Le Sommeil de Rimbaud

Maison Losseau (Mons, Belgique) Commissaire(s): Les Éts. Decoux

Les amateurs de livres rares et précieux le savent : peu de livres ont été plus discutés que la première édition d’Une Saison en enfer—pour plus de détails sur les fluctuations de la cote de l’objet, un bon guide reste la chronique des ventes d’Histoires littéraires, qui se fait régulièrement l’écho de la mise aux enchères d’un exemplaire « très rare » de l’édition originale du seul livre voulu et composé par Arthur Rimbaud, imprimé à Bruxelles en 1873 par L’Alliance Typographique. Le reste de l’histoire est connu, du moins aujourd’hui. Le poète a reçu six exemplaires, sur un tirage de cinq cents, qu’il a offerts à des amis ou ex-amis, dont Verlaine, alors en prison à Mons, après quoi il aurait détruit ou fait détruire tous les autres volumes en signe de rupture avec la littérature, geste symbolique et fondateur du mythe Rimbaud et, plus généralement, du mythe typiquement français de l’écrivain « contre la littérature » (c’est la tradition « terroriste » analysée par Paulhan dans Les Fleurs de Tarbes, dont la forme extrême est évidemment le silence volontaire comme forme sublime de l’écriture).
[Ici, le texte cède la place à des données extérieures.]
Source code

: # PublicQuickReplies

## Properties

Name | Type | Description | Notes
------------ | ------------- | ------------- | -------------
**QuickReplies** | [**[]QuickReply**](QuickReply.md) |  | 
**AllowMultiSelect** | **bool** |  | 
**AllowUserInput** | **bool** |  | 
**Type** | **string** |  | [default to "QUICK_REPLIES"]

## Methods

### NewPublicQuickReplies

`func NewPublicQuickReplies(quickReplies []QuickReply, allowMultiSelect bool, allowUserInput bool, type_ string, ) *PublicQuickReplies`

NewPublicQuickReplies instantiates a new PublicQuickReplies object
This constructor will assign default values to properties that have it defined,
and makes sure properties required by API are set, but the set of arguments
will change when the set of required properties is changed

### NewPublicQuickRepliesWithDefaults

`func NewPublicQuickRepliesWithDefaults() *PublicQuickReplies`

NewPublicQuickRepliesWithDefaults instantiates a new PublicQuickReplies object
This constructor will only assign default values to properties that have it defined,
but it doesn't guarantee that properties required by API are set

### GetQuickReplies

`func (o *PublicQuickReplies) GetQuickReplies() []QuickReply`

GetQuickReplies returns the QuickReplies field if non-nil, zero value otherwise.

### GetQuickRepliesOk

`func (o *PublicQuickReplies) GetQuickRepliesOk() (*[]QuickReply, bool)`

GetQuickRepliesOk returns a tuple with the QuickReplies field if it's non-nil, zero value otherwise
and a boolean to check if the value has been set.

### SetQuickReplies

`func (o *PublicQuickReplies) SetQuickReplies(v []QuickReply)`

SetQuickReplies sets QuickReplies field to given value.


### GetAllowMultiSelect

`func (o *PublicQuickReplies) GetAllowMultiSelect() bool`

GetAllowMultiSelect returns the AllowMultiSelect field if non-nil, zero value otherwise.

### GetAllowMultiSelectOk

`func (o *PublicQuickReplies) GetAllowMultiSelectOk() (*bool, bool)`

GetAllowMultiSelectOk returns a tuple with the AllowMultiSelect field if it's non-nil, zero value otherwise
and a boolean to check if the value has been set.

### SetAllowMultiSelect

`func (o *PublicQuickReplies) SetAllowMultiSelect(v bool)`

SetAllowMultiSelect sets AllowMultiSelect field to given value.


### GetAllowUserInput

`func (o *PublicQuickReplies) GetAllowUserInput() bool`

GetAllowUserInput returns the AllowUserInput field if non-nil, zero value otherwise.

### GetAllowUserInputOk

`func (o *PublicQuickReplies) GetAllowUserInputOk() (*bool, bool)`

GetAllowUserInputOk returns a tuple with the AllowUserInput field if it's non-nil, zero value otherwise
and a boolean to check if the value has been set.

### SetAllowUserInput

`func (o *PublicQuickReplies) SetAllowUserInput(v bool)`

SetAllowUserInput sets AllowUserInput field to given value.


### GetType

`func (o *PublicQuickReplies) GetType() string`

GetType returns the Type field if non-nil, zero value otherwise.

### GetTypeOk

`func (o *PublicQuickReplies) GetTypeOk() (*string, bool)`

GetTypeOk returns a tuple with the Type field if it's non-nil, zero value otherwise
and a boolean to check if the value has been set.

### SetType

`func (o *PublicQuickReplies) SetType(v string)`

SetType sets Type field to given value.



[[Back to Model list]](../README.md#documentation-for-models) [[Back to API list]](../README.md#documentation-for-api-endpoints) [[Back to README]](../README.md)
Cette destruction de l’œuvre, ou si l’on préfère ce suicide littéraire (notion reprise à Jean-Benoît Puech), s’est avérée une pure fiction quand un avocat et bibliophile montois, Léon Losseau (1869-1949), a découvert, quelque dix années après la mort de Rimbaud et plus ou moins par hasard (mais peu importe), la totalité des exemplaires non diffusés dans les caves de l’imprimeur, où Rimbaud les aurait tout simplement abandonnés à un doux sommeil.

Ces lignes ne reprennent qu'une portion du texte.